+++ Provided material +++

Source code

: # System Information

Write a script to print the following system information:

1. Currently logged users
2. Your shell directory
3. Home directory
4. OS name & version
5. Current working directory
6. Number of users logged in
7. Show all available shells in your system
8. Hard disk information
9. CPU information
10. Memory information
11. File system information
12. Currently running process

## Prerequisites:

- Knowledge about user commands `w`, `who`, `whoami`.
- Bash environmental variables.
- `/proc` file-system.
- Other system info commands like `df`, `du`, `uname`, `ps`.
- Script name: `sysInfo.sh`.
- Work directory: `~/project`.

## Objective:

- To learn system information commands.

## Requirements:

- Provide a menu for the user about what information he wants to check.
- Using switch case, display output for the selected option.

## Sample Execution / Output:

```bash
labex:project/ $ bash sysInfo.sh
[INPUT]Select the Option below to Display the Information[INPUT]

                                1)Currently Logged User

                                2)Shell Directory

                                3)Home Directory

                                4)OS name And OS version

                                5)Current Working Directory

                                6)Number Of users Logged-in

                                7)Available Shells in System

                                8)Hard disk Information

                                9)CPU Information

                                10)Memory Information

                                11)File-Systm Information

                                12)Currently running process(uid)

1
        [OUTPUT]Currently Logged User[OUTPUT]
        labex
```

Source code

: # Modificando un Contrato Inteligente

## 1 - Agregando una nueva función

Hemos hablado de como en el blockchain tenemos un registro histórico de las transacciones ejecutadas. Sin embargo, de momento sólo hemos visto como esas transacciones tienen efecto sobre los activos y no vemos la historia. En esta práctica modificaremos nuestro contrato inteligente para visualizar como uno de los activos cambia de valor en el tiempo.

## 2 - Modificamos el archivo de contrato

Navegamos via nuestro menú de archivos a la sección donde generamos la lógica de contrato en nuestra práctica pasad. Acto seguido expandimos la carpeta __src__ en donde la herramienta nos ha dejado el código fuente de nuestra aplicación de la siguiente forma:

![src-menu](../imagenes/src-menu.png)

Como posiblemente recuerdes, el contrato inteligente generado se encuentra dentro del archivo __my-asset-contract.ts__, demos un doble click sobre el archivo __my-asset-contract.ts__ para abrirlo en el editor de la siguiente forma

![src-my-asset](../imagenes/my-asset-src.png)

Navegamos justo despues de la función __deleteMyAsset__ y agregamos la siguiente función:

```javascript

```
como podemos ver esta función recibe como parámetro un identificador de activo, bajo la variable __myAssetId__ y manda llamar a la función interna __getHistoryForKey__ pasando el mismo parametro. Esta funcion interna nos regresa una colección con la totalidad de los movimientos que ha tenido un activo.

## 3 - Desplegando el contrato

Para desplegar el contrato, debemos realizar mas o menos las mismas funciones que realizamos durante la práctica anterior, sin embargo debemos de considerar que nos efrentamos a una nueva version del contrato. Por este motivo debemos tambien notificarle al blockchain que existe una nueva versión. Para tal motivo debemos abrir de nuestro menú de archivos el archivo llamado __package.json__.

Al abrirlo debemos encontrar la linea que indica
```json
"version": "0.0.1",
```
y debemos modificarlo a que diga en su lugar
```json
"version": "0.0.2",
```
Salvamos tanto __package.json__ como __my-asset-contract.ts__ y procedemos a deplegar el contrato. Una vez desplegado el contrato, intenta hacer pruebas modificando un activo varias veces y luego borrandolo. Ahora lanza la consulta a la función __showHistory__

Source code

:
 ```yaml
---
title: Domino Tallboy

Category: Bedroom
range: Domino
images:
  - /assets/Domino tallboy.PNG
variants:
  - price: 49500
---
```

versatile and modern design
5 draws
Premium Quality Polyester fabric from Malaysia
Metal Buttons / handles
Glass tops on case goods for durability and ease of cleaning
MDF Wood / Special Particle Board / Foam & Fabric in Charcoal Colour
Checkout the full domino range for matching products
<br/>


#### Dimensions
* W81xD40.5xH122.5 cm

+++

• Task prompt:
Once you find the line containing "8. Hard disk information", stop: reproduce exactly that line and every line of the data before it, and nothing else.

• Task result:
Source code

: # System Information

Write a script to print the following system information:

1. Currently logged users
2. Your shell directory
3. Home directory
4. OS name & version
5. Current working directory
6. Number of users logged in
7. Show all available shells in your system
8. Hard disk information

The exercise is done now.